What to do: Among the entries that follow, some lines contain the word "美国英语". Show all of them.

Pictures paired with source code:
# # # # # # #

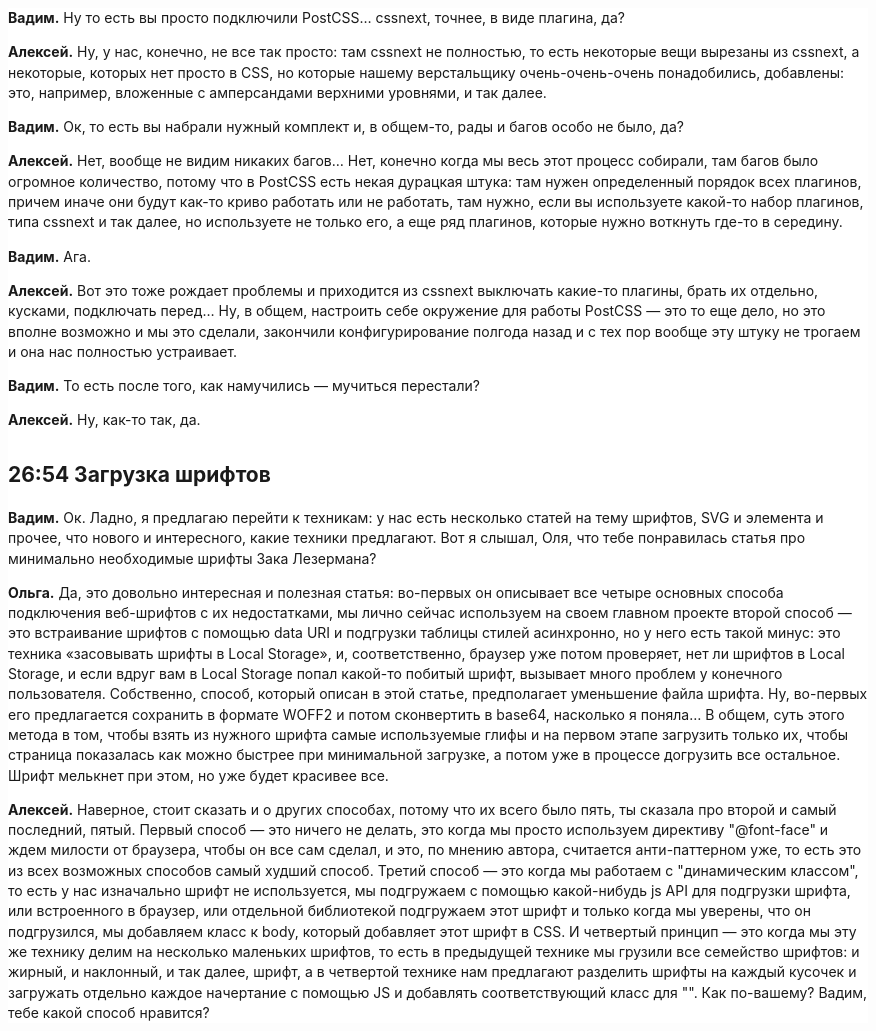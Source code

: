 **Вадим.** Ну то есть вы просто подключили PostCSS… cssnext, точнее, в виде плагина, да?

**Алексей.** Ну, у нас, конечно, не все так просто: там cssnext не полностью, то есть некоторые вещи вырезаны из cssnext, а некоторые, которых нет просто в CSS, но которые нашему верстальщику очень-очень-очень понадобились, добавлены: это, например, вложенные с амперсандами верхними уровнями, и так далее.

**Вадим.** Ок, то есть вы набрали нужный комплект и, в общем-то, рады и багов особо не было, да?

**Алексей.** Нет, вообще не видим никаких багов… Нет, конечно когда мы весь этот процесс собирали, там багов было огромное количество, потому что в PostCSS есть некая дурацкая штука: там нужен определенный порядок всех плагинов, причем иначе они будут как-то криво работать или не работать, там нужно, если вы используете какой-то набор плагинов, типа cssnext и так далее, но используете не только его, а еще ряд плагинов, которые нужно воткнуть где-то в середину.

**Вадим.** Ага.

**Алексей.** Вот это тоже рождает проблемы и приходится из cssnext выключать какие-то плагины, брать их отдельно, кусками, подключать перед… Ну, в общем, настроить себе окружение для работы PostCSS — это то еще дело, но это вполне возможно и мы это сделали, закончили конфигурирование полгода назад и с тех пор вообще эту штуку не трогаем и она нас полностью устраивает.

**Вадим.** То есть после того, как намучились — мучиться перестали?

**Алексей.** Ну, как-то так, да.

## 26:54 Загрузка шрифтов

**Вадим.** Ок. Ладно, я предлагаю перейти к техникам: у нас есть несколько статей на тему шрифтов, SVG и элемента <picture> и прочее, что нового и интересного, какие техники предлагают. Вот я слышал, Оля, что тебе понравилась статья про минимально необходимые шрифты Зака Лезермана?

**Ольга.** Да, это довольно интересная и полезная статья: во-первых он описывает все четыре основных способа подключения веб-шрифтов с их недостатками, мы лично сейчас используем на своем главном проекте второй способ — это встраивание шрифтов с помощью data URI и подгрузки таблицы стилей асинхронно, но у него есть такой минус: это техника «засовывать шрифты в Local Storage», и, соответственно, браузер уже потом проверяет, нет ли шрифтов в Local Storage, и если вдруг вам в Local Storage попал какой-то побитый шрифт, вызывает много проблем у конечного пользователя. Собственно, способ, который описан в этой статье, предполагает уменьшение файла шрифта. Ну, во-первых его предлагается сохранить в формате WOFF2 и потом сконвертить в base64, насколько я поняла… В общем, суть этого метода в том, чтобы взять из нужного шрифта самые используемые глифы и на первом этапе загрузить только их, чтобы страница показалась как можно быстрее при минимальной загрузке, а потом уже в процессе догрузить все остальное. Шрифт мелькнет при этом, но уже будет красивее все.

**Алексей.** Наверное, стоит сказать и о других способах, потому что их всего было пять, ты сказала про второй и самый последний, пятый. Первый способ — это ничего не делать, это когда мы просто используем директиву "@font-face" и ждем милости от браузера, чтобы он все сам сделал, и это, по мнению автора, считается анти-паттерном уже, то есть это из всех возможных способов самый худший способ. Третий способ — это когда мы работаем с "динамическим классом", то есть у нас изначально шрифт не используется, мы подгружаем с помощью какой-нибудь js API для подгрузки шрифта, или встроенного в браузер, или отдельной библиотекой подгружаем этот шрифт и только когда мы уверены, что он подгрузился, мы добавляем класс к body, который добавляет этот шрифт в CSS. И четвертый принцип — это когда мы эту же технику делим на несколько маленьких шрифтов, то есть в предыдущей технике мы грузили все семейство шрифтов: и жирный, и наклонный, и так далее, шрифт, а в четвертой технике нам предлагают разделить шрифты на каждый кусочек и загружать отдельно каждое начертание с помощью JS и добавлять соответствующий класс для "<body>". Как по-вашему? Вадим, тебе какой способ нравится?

# # # # # # #

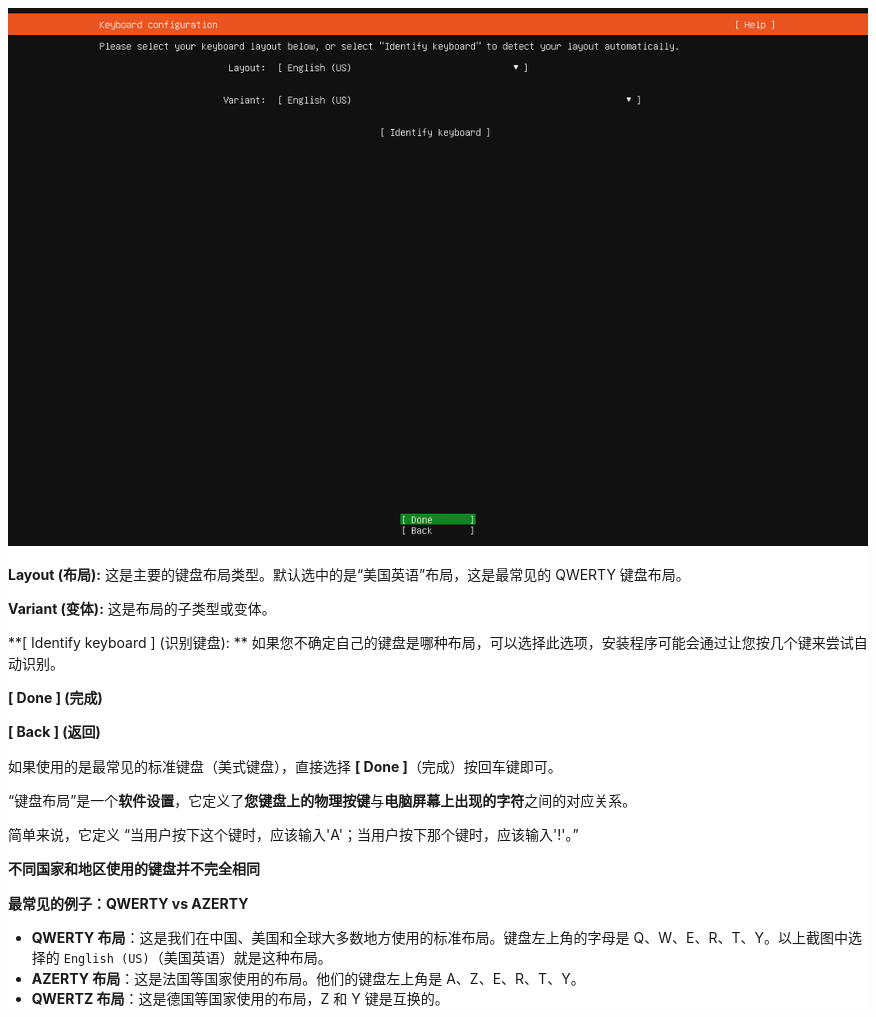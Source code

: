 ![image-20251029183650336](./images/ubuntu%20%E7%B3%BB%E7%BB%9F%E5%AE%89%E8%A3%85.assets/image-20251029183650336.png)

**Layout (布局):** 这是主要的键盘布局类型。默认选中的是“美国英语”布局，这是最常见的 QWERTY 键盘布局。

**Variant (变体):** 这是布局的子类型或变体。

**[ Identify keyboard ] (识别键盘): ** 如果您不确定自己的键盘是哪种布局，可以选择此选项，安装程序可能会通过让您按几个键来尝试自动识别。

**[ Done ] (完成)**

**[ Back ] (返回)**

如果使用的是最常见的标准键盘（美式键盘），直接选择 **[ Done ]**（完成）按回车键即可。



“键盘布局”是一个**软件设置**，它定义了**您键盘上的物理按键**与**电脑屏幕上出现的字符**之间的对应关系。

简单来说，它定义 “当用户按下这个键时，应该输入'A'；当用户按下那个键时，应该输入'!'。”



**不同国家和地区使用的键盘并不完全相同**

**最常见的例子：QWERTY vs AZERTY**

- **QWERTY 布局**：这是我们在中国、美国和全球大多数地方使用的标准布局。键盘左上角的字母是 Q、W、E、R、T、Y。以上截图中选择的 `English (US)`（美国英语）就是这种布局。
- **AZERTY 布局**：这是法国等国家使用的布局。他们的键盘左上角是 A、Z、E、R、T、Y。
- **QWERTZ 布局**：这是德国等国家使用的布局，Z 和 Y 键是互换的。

# # # # # # #

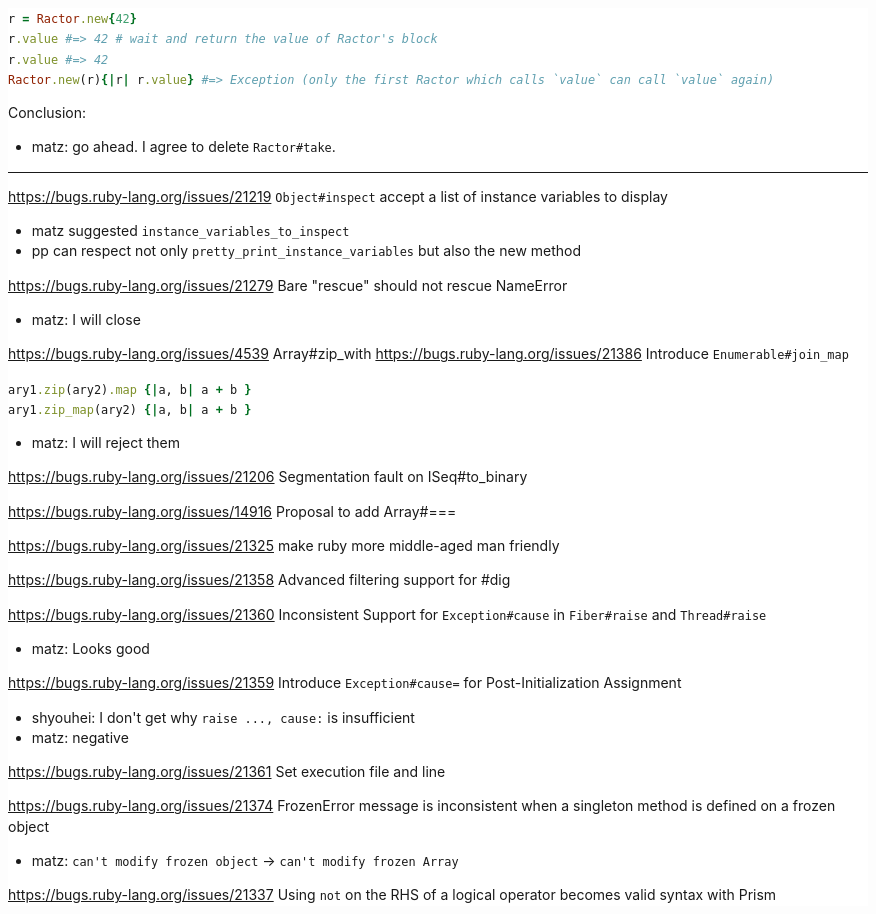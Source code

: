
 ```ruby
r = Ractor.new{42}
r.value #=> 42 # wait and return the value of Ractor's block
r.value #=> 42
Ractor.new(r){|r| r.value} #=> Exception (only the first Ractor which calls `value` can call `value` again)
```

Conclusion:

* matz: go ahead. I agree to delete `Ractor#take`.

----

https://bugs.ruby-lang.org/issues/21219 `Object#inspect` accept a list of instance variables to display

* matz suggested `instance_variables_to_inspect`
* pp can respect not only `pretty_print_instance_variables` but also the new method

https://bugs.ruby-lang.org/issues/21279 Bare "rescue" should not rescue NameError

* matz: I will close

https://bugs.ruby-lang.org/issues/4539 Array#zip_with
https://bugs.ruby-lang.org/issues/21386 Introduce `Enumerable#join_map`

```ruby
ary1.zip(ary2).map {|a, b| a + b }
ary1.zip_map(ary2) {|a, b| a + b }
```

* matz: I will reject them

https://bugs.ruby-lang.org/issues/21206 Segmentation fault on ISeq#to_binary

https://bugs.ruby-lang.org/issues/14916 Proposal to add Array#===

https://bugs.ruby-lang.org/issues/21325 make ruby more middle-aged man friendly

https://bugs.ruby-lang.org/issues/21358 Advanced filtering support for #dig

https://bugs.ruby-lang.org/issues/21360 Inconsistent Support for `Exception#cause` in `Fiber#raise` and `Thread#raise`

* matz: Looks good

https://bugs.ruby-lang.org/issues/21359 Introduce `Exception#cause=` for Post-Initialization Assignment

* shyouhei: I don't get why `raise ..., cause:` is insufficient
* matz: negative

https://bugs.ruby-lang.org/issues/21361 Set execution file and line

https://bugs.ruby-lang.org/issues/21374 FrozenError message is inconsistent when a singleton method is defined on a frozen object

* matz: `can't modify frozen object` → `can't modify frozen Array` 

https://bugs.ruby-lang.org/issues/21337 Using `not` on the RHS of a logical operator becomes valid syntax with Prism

# # # # # # #

Solution for this problem:
**Layout (布局):** 这是主要的键盘布局类型。默认选中的是“美国英语”布局，这是最常见的 QWERTY 键盘布局。
- **QWERTY 布局**：这是我们在中国、美国和全球大多数地方使用的标准布局。键盘左上角的字母是 Q、W、E、R、T、Y。以上截图中选择的 `English (US)`（美国英语）就是这种布局。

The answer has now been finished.